I don't think fault-in should happen under any sane normal circumstances.

Except for low-memory situations, and then you don't want to fault in
large areas.

Do you really expect to write big areas that the user has never even
touched? That would be literally insane.

And if the user _has_ touched them, then they'll in in-core. Except
for the "swapped out" case.

End result: this is purely a correctness issue, not a performance issue.

                       Linus
Andreas Gruenbacher Dec. 3, 2021, 6:11 p.m. UTC | #3
On Fri, Dec 3, 2021 at 6:58 PM Linus Torvalds
<torvalds@linux-foundation.org> wrote:
> On Fri, Dec 3, 2021 at 7:29 AM Andreas Gruenbacher <agruenba@redhat.com> wrote:
> > We're trying pretty hard to handle large I/O requests efficiently at
> > the filesystem level. A small, static upper limit in the fault-in
> > functions has the potential to ruin those efforts. So I'm not a fan of
> > that.
>
> I don't think fault-in should happen under any sane normal circumstances.
>
> Except for low-memory situations, and then you don't want to fault in
> large areas.
>
> Do you really expect to write big areas that the user has never even
> touched? That would be literally insane.
>
> And if the user _has_ touched them, then they'll in in-core. Except
> for the "swapped out" case.
>
> End result: this is purely a correctness issue, not a performance issue.

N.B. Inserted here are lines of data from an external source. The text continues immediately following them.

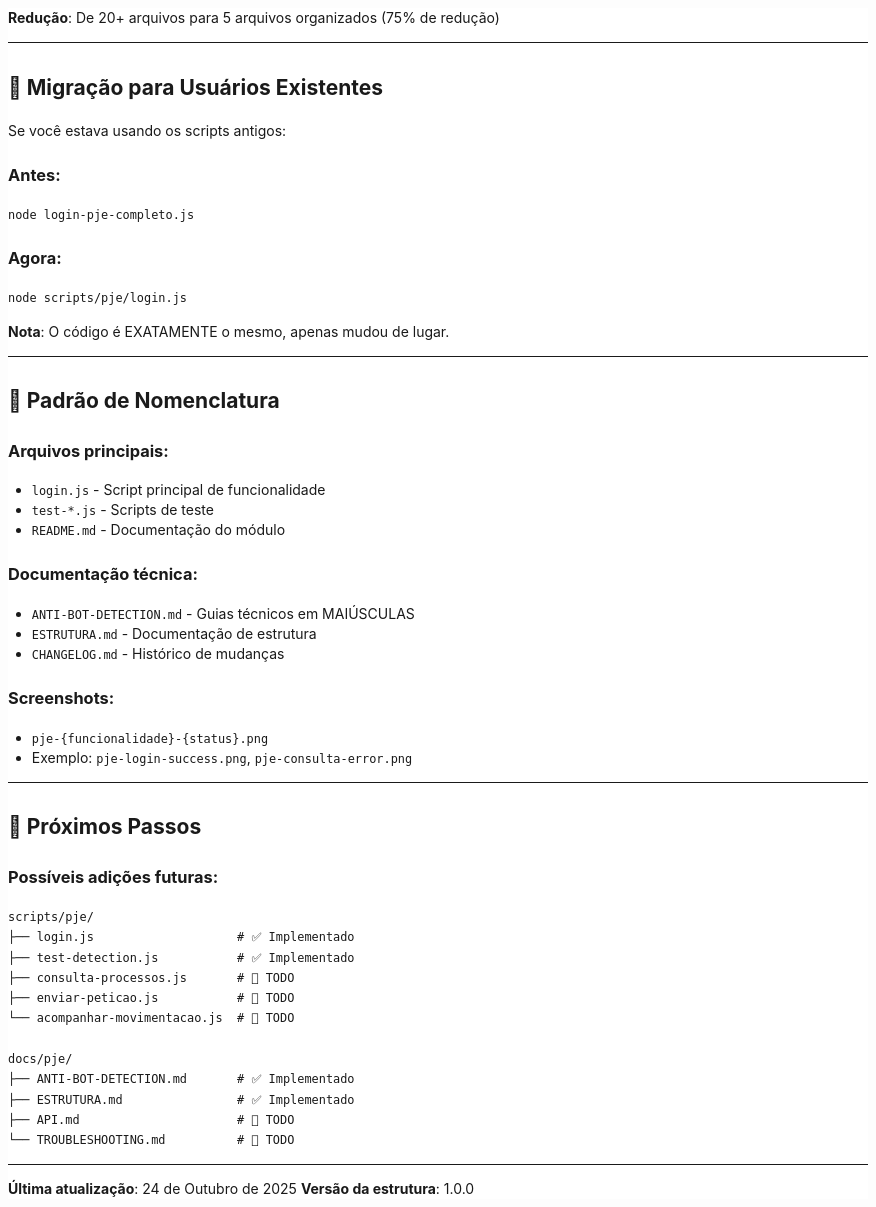 **Redução**: De 20+ arquivos para 5 arquivos organizados (75% de redução)

---

## 🔄 Migração para Usuários Existentes

Se você estava usando os scripts antigos:

### Antes:
```bash
node login-pje-completo.js
```

### Agora:
```bash
node scripts/pje/login.js
```

**Nota**: O código é EXATAMENTE o mesmo, apenas mudou de lugar.

---

## 📝 Padrão de Nomenclatura

### Arquivos principais:
- `login.js` - Script principal de funcionalidade
- `test-*.js` - Scripts de teste
- `README.md` - Documentação do módulo

### Documentação técnica:
- `ANTI-BOT-DETECTION.md` - Guias técnicos em MAIÚSCULAS
- `ESTRUTURA.md` - Documentação de estrutura
- `CHANGELOG.md` - Histórico de mudanças

### Screenshots:
- `pje-{funcionalidade}-{status}.png`
- Exemplo: `pje-login-success.png`, `pje-consulta-error.png`

---

## 🎯 Próximos Passos

### Possíveis adições futuras:

```
scripts/pje/
├── login.js                    # ✅ Implementado
├── test-detection.js           # ✅ Implementado
├── consulta-processos.js       # 📝 TODO
├── enviar-peticao.js           # 📝 TODO
└── acompanhar-movimentacao.js  # 📝 TODO

docs/pje/
├── ANTI-BOT-DETECTION.md       # ✅ Implementado
├── ESTRUTURA.md                # ✅ Implementado
├── API.md                      # 📝 TODO
└── TROUBLESHOOTING.md          # 📝 TODO
```

---

**Última atualização**: 24 de Outubro de 2025
**Versão da estrutura**: 1.0.0
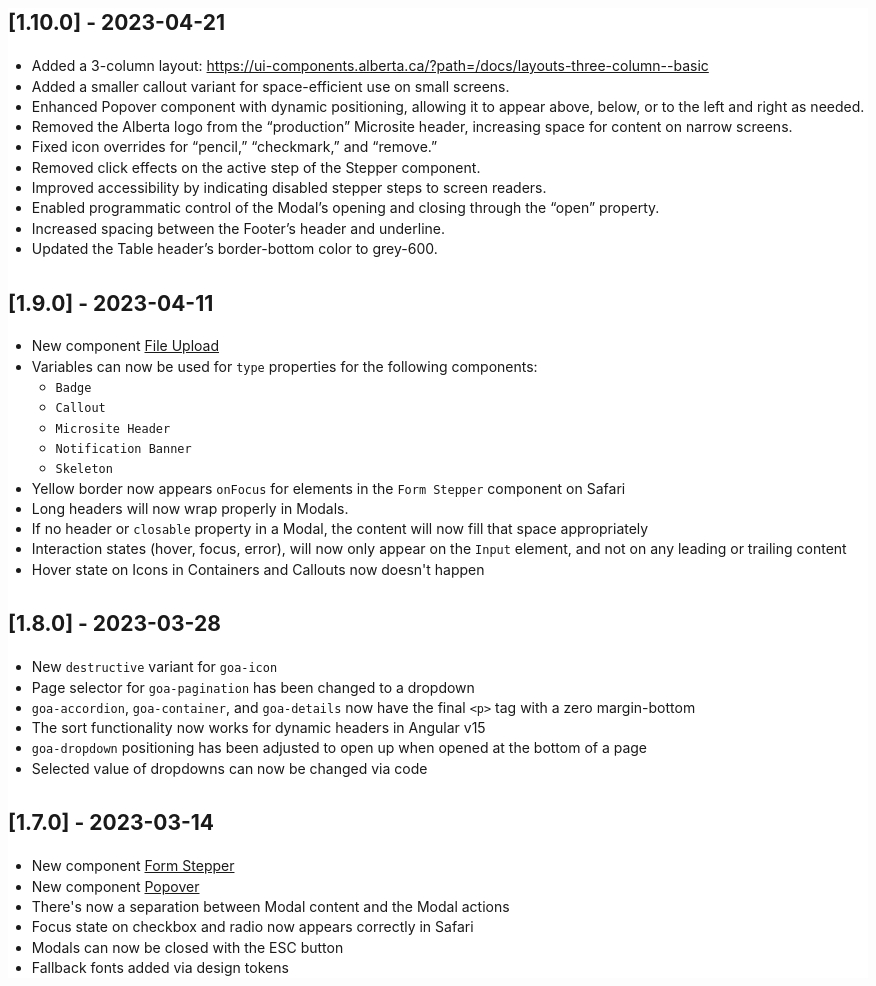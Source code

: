 ## [1.10.0] - 2023-04-21
- Added a 3-column layout: https://ui-components.alberta.ca/?path=/docs/layouts-three-column--basic
- Added a smaller callout variant for space-efficient use on small screens.
- Enhanced Popover component with dynamic positioning, allowing it to appear above, below, or to the left and right as needed.
- Removed the Alberta logo from the “production” Microsite header, increasing space for content on narrow screens.
- Fixed icon overrides for “pencil,” “checkmark,” and “remove.”
- Removed click effects on the active step of the Stepper component.
- Improved accessibility by indicating disabled stepper steps to screen readers.
- Enabled programmatic control of the Modal’s opening and closing through the “open” property.
- Increased spacing between the Footer’s header and underline.
- Updated the Table header’s border-bottom color to grey-600.

## [1.9.0] - 2023-04-11

- New component [File Upload](https://ui-components.alberta.ca/?path=/docs/components-file-upload--basic)
- Variables can now be used for `type` properties for the following components:
  - `Badge`
  - `Callout`
  - `Microsite Header`
  - `Notification Banner`
  - `Skeleton`
- Yellow border now appears `onFocus` for elements in the `Form Stepper` component on Safari
- Long headers will now wrap properly in Modals.
- If no header or `closable` property in a Modal, the content will now fill that space appropriately
- Interaction states (hover, focus, error), will now only appear on the `Input` element, and not on any leading or trailing content
- Hover state on Icons in Containers and Callouts now doesn't happen

## [1.8.0] - 2023-03-28

- New `destructive` variant for `goa-icon`
- Page selector for `goa-pagination` has been changed to a dropdown
- `goa-accordion`, `goa-container`, and `goa-details` now have the final `<p>` tag with a zero margin-bottom
- The sort functionality now works for dynamic headers in Angular v15
- `goa-dropdown` positioning has been adjusted to open up when opened at the bottom of a page
- Selected value of dropdowns can now be changed via code

## [1.7.0] - 2023-03-14

- New component [Form Stepper](https://ui-components.alberta.ca/?path=/docs/components-form-stepper--basic)
- New component [Popover](https://ui-components.alberta.ca/?path=/docs/components-popover--basic)
- There's now a separation between Modal content and the Modal actions
- Focus state on checkbox and radio now appears correctly in Safari
- Modals can now be closed with the ESC button
- Fallback fonts added via design tokens
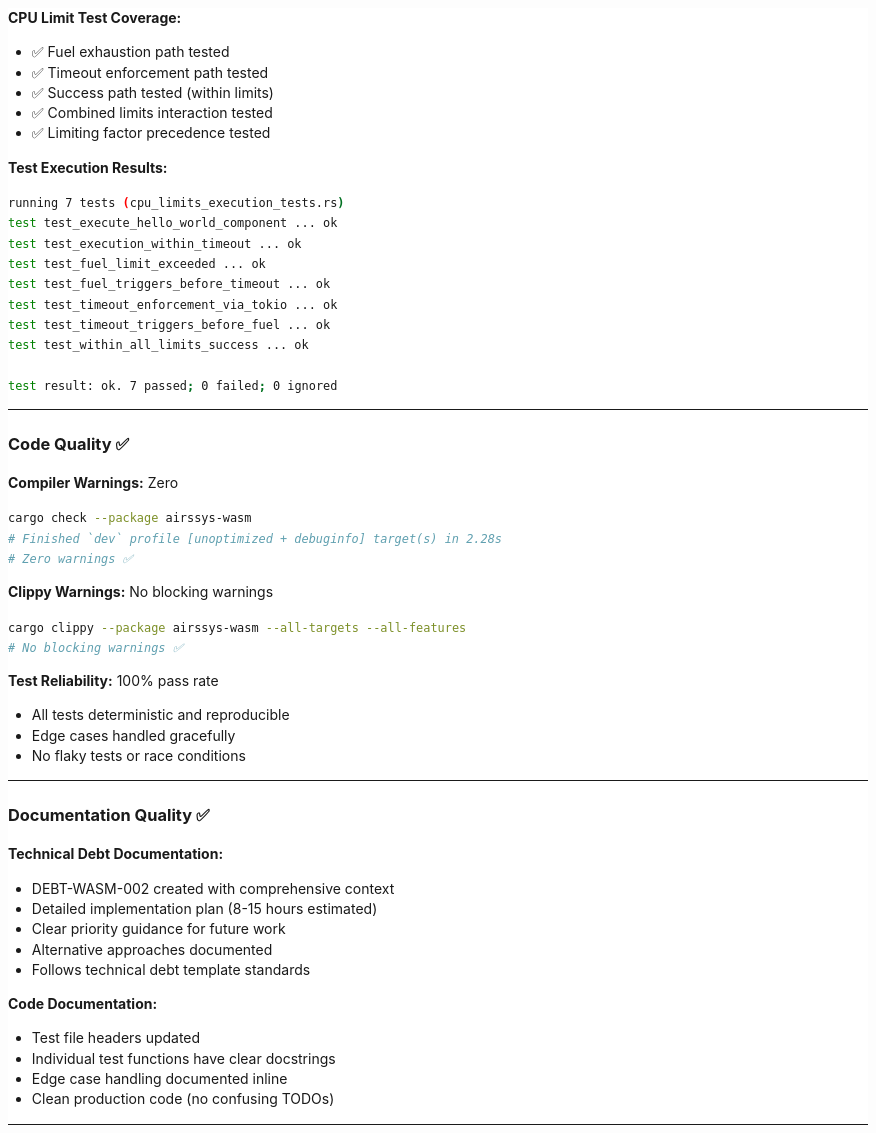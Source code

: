 **CPU Limit Test Coverage:**
- ✅ Fuel exhaustion path tested
- ✅ Timeout enforcement path tested
- ✅ Success path tested (within limits)
- ✅ Combined limits interaction tested
- ✅ Limiting factor precedence tested

**Test Execution Results:**
```bash
running 7 tests (cpu_limits_execution_tests.rs)
test test_execute_hello_world_component ... ok
test test_execution_within_timeout ... ok
test test_fuel_limit_exceeded ... ok
test test_fuel_triggers_before_timeout ... ok
test test_timeout_enforcement_via_tokio ... ok
test test_timeout_triggers_before_fuel ... ok
test test_within_all_limits_success ... ok

test result: ok. 7 passed; 0 failed; 0 ignored
```

---

### Code Quality ✅

**Compiler Warnings:** Zero
```bash
cargo check --package airssys-wasm
# Finished `dev` profile [unoptimized + debuginfo] target(s) in 2.28s
# Zero warnings ✅
```

**Clippy Warnings:** No blocking warnings
```bash
cargo clippy --package airssys-wasm --all-targets --all-features
# No blocking warnings ✅
```

**Test Reliability:** 100% pass rate
- All tests deterministic and reproducible
- Edge cases handled gracefully
- No flaky tests or race conditions

---

### Documentation Quality ✅

**Technical Debt Documentation:**
- DEBT-WASM-002 created with comprehensive context
- Detailed implementation plan (8-15 hours estimated)
- Clear priority guidance for future work
- Alternative approaches documented
- Follows technical debt template standards

**Code Documentation:**
- Test file headers updated
- Individual test functions have clear docstrings
- Edge case handling documented inline
- Clean production code (no confusing TODOs)

---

It happens when you mmap a file and write the mmapped region to
another file, for example. I don't think we want to make filesystems
go bonkers in such scenarios. Scaling down in response to memory
pressure sounds perfectly fine though.

Thanks,
Andreas
Linus Torvalds Dec. 3, 2021, 6:25 p.m. UTC | #4
On Fri, Dec 3, 2021 at 10:12 AM Andreas Gruenbacher <agruenba@redhat.com> wrote:
>
> It happens when you mmap a file and write the mmapped region to
> another file, for example.

Do you actually have such loads? Nobody should use mmap() for
single-access file copy purposes. It's slower than just doing the copy
exactly due to page fault overhead.

In other words, you seem to be worrying about the performance of a
load that is _explicitly_ badly written. You should be fixing the
application, not making the kernel do stupid things.

Also, it's worth noting that that situation should be caught by the
page-in code, which will map multiple pages in one go
(do_fault_around() - for when the pages are cached), and do the
readahead logic (filemap_fault() - for when the pages aren't in the
page cache).

Both of which are a lot more important than the "synchronously fault
in pages one at a time".

                Linus
Catalin Marinas Dec. 3, 2021, 7:51 p.m. UTC | #5
Hi Andreas,

On Fri, Dec 03, 2021 at 04:29:18PM +0100, Andreas Gruenbacher wrote:
> On Wed, Dec 1, 2021 at 8:38 PM Catalin Marinas <catalin.marinas@arm.com> wrote:
> > Following the discussions on the first series,
> >
> > https://lore.kernel.org/r/20211124192024.2408218-1-catalin.marinas@arm.com
> >
> > this new patchset aims to generalise the sub-page probing and introduce
> > a minimum size to the fault_in_*() functions. I called this 'v2' but I
> > can rebase it on top of v1 and keep v1 as a btrfs live-lock
> > back-portable fix.
> 
> that's what I was actually expecting, an updated patch series that
> changes the btrfs code to keep track of the user-copy fault address,
> the corresponding changes to the fault_in functions to call the
> appropriate arch functions, and the arch functions that probe far
> enough from the fault address to prevent deadlocks. In this step, how
> far the arch functions need to probe depends on the fault windows of
> the user-copy functions.

I have that series as well, see the top patch here (well, you've seen it
already):

https://git.kernel.org/pub/scm/linux/kernel/git/arm64/linux.git/log/?h=devel/btrfs-live-lock-fix

But I'm not convinced it's worth it if we go for the approach in v2
here. A key difference between v2 and the above branch is that
probe_subpage_writeable() checks exactly what is given (min_size) in v2
while in the devel/btrfs-live-lock-fix branch it can be given a
PAGE_SIZE or more but only checks the beginning 16 bytes to cover the
copy_to_user() error margin. The latter assumes that the caller will
always attempt the fault_in() from where the uaccess failed rather than
relying on the fault_in() itself to avoid the live-lock.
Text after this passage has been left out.